Ex–Stanford Student Brock Turner Blames 'Party Culture' for Sexual Assault

Brock Turner maintained his version of events in the statement to the judge.

— -- Brock Turner, the former Stanford University swimmer who was convicted last week of sexually assaulting an unconscious woman on campus, blamed the “party culture” of “college life” for his actions.

ABC News obtained a copy of Turner’s full statement to Judge Aaron Persky, who sentenced the 20-year-old to six months in county jail and three years of probation. Turner plans to appeal his conviction.

Turner acknowledged that he is the “sole proprietor of what happened that night” in January 2015 but maintained his version of the events, saying the unidentified victim willingly interacted with him outside a fraternity house. He even said the woman appeared to be enjoying herself.

“At no time did it ever occur to me or did it ever seem that [redacted] was too drunk to know what we were doing.

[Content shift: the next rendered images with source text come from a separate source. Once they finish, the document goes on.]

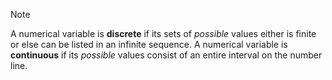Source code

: >[!note] 
>A numerical variable is **discrete** if its sets of *possible* values either is finite or else can be listed in an infinite sequence.
>A numerical variable is **continuous** if its *possible* values consist of an entire interval on the number line.

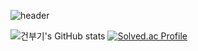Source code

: ![header](https://capsule-render.vercel.app/api?type=waving&color=gradient&height=300&section=header&text=kunwoo%20kim&fontSize=80&fontAlignY=40&desc=Back-end%20Developer&descSize=30&descAlign=70&animation=twinkling)

<!--[![Hits](https://hits.seeyoufarm.com/api/count/incr/badge.svg?url=https%3A%2F%2Fgithub.com%2Fgbugi&count_bg=%23FD53A5&title_bg=%2398847A&icon=&icon_color=%23E7E7E7&title=hits&edge_flat=true)](https://hits.seeyoufarm.com)-->

<!--![건부기's GitHub stats](https://github-readme-stats.vercel.app/api?username=gbugi&show_icons=true&theme=radical)-->
![건부기's GitHub stats](https://github-readme-stats.vercel.app/api?username=gbugi&show_icons=true&theme=gruvbox)
[![Solved.ac Profile](http://mazassumnida.wtf/api/v2/generate_badge?boj=pigonhair)](https://solved.ac/pigonhair/)

<!--
# :sparkles:TECH STACKS
### Main Languages
![Java](https://img.shields.io/badge/Java-007396.svg?&style=appveyor&logo=Java&logoColor=white)

### Sub Languages
![Python](https://img.shields.io/badge/Python-3776AB.svg?&style=appveyor&logo=Python&logoColor=white)

### Framework
![Spring](https://img.shields.io/badge/Spring-6DB33F.svg?&style=appveyor&logo=Spring&logoColor=white)
![Spring Boot](https://img.shields.io/badge/Spring%20Boot-6DB33F.svg?&style=appveyor&logo=Spring&logoColor=white)
![Docker](https://img.shields.io/badge/Docker-2496ED.svg?&style=appveyor&logo=Docker&logoColor=white)

### Tools
![Git](https://img.shields.io/badge/Git-F05032.svg?&style=appveyor&logo=Git&logoColor=white)
![GitHub](https://img.shields.io/badge/GitHub-181717.svg?&style=appveyor&logo=GitHub&logoColor=white)
![GitLab](https://img.shields.io/badge/GitLab-FC6D26.svg?&style=appveyor&logo=GitLab&logoColor=white)
![GitKraken](https://img.shields.io/badge/GitKraken-179287.svg?&style=appveyor&logo=GitKraken&logoColor=white)

### Database(DB)
![MySQL](https://img.shields.io/badge/MySQL-4479A1.svg?&style=appveyor&logo=MySQL&logoColor=white)
![MariaDB](https://img.shields.io/badge/MariaDB-003545.svg?&style=appveyor&logo=MariaDB&logoColor=white)
![MSQL] 
![PostgreSQL](https://img.shields.io/badge/PostgreSQL-4169E1.svg?&style=appveyor&logo=PostgreSQL&logoColor=white)

### Operation System
![Windows](https://img.shields.io/badge/Windows-0078D6.svg?&style=appveyor&logo=Windows&logoColor=white)
![Linux](https://img.shields.io/badge/Linux-FCC624.svg?&style=appveyor&logo=Linux&logoColor=black)

# :mailbox_with_mail: Contacts   
[![Gmail Badge](https://img.shields.io/badge/Gmail-d14836?style=appveyor&logo=Gmail&logoColor=white&link=mailto:drybugi@gmail.com)](mailto:drybugi@gmail.com)
[![Naver Badge](https://img.shields.io/badge/Naver-03C75A?style=appveyor&logo=Naver&logoColor=white&link=mailto:dryrain94@naver.com)](mailto:dryrain94@naver.com)
-->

I would not have done anything against anyone’s will,” he said in the statement. “I swear I never would have done any of this if [redacted] wasn’t willing.”

Turner also pointed a finger at the “partying and drinking” atmosphere and the peer pressure that comes with it.

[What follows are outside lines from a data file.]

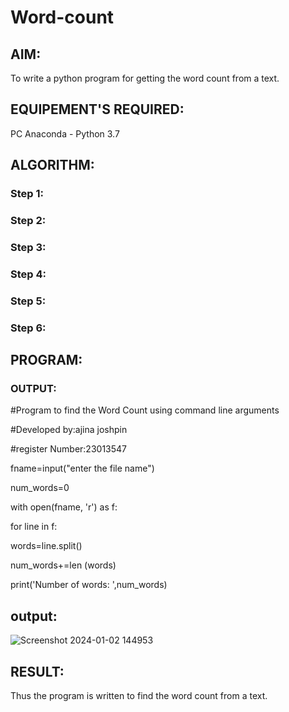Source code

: # Word-count
## AIM:
To write a python program for getting the word count from a text.
## EQUIPEMENT'S REQUIRED: 
PC
Anaconda - Python 3.7
## ALGORITHM: 
### Step 1:

### Step 2: 
 
### Step 3: 

### Step 4:  

### Step 5: 

### Step 6: 

## PROGRAM:

### OUTPUT:
#Program to find the Word Count using command line arguments

#Developed by:ajina joshpin

#register Number:23013547

fname=input("enter the file name")

num_words=0

with open(fname, 'r') as f:

for line in f:

words=line.split()

num_words+=len (words)

print('Number of words: ',num_words)

## output:
![Screenshot 2024-01-02 144953](https://github.com/ajinajoshpin/Word-count/assets/148514578/421d7a55-7698-4760-970c-39e6b77a53be)


## RESULT:
Thus the program is written to find the word count from a text.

“There isn’t a second that has gone by where I haven’t regretted the course of events I took on January 17th/18th. My shell and core of who I am as a person is forever broken from this. I am a changed person. At this point in my life, I never want to have a drop of alcohol again. I never want to attend a social gathering that involves alcohol or any situation where people make decisions based on the substances they have consumed. I never want to experience being in a position where it will have a negative impact on my life or someone else’s ever again,” Turner said in the statement.

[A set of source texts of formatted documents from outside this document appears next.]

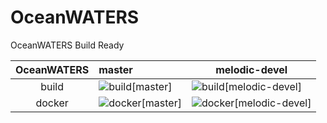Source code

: # OceanWATERS
OceanWATERS Build Ready


| OceanWATERS | master | melodic-devel |
|:-----------:|:-------|---------------|
| build       | ![build[master]](https://github.com/Samahu/OceanWATERS/workflows/Build%20OceanWATERS/badge.svg?branch=master) | ![build[melodic-devel]](https://github.com/Samahu/OceanWATERS/workflows/Build%20OceanWATERS/badge.svg?branch=melodic-devel) |
| docker      | ![docker[master]](https://github.com/Samahu/OceanWATERS/workflows/Docker%20Image%20CI/badge.svg?branch=master) | ![docker[melodic-devel]](https://github.com/Samahu/OceanWATERS/workflows/Docker%20Image%20CI/badge.svg?branch=melodic-devel) |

The victim, now 23, responded to Turner’s statement in an emotional letter she read in court, slamming Turner for his hollow apology.

“If you are hoping that one of my organs will implode from anger and I will die, I’m almost there. You are very close,” her letter reads in part. “This is not a story of another drunk college hook-up with poor decision-making. Assault is not an accident. Somehow, you still don’t get it. Somehow, you still sound confused.”